これらは、伝統食品には、まったく存在しなかったものです。
つまりは有害無益な存在です。なるほど、世界中の民族は、おのおのの伝統食品を培ってきました。そこでは天然の食材を組み合わせて豊かな食文化を育んできたのです。
たとえば、梅干しに塩や紫蘇を組み合わせるなどは、その典型です。
これらは、見方を変えれば、天然添加物です。
化学合成メーカーは、梅干しの合成着色料は、紫蘇をタール色素に変えただけ……と主張します。 トンデモナイ詭弁です。
まず、これらはヒトが本来もっている安全チェックの五感をごまかすだけでなく、伝統食品を偽装するものです。つまり、食品添加物の第二の犯罪は、ニセモノ食品を作り出すことなのです。

●日本1300種、アメリカ140、北欧ゼロ

加えて、化学合成添加物の安全性チェックは、きわめてズサンです。
安全性を証明するデータは、なんと添加物メーカーが提出していたのです。
自分に都合の悪いデータを出すはずはない。これは、子どもでも分かります。
それも、かつては「ネズミに与えても死ななかった」など、メチャクチャな“試験”で“安全性”を“証明”していたのです。
だから、世界中の国々で、食品添加物を規制あるいは禁止する動きが強まっています。 ところが――。
「……昔から添加物か多い日本でしたが、最近になって、特に増えています。その数、じつに1300種類以上もの食品添加物が厚労省から認可されています。アメリカは140 北欧はゼロ……ということですので、いかに日本が突出しているかがわかります」(ブログ『ひふみ神事』)

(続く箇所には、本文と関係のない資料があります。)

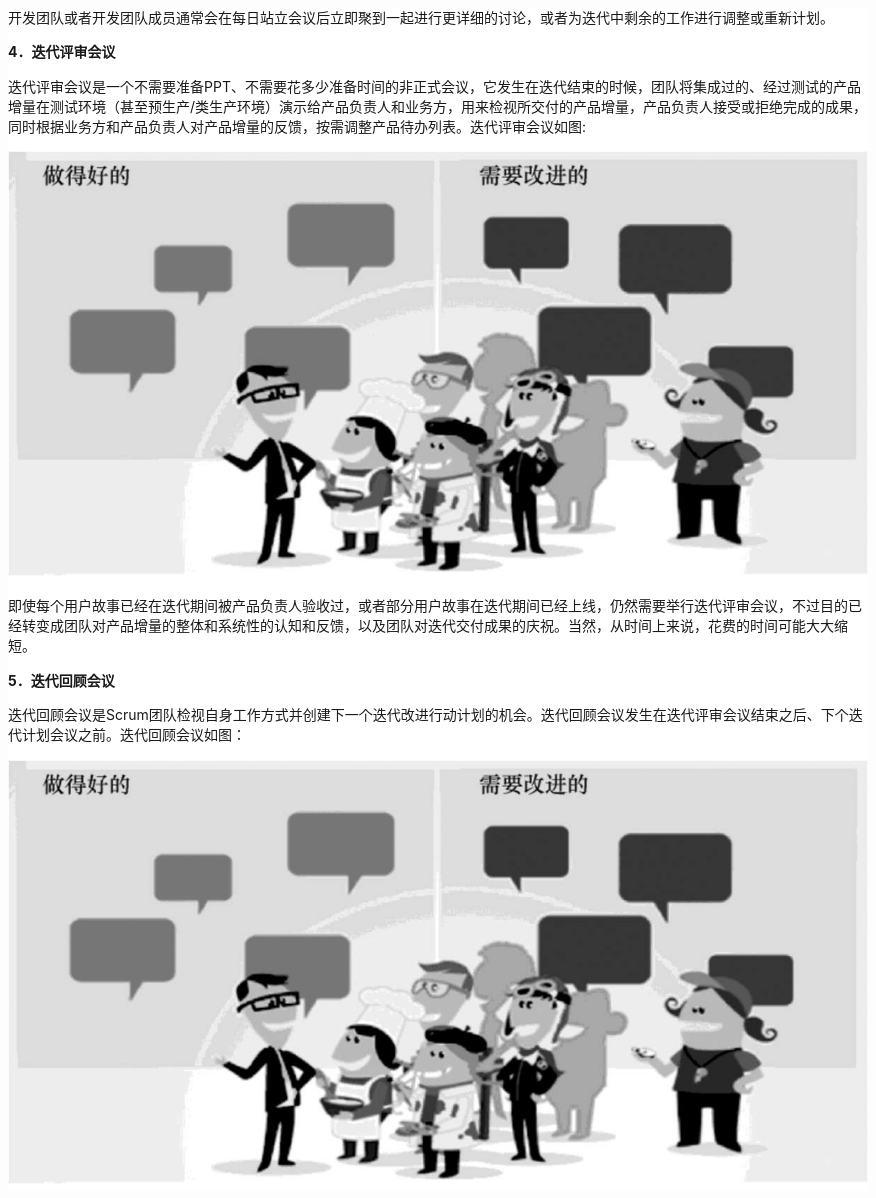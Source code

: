 开发团队或者开发团队成员通常会在每日站立会议后立即聚到一起进行更详细的讨论，或者为迭代中剩余的工作进行调整或重新计划。


**4．迭代评审会议**

迭代评审会议是一个不需要准备PPT、不需要花多少准备时间的非正式会议，它发生在迭代结束的时候，团队将集成过的、经过测试的产品增量在测试环境（甚至预生产/类生产环境）演示给产品负责人和业务方，用来检视所交付的产品增量，产品负责人接受或拒绝完成的成果，同时根据业务方和产品负责人对产品增量的反馈，按需调整产品待办列表。迭代评审会议如图:

![](./img/diedaipingshen.jpeg)

即使每个用户故事已经在迭代期间被产品负责人验收过，或者部分用户故事在迭代期间已经上线，仍然需要举行迭代评审会议，不过目的已经转变成团队对产品增量的整体和系统性的认知和反馈，以及团队对迭代交付成果的庆祝。当然，从时间上来说，花费的时间可能大大缩短。


**5．迭代回顾会议**

迭代回顾会议是Scrum团队检视自身工作方式并创建下一个迭代改进行动计划的机会。迭代回顾会议发生在迭代评审会议结束之后、下个迭代计划会议之前。迭代回顾会议如图：

![](./img/diedaihuigu.jpeg)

かさねて言います。世界各国の伝統食品には、化学合成添加物はいっさい使われていなかったのです。
つまり、本物の食品に合成添加物は、いっさい不要です。
結論、合成添加物は、有害無益で、かつ、ニセモノ食品を大量に氾濫させます。
これら食品添加物を全面禁止すれば、本物の食品が復活します。
北欧諸国の賢明さを見習うべきです。まずは、添加物入り食品をボイコットすることです。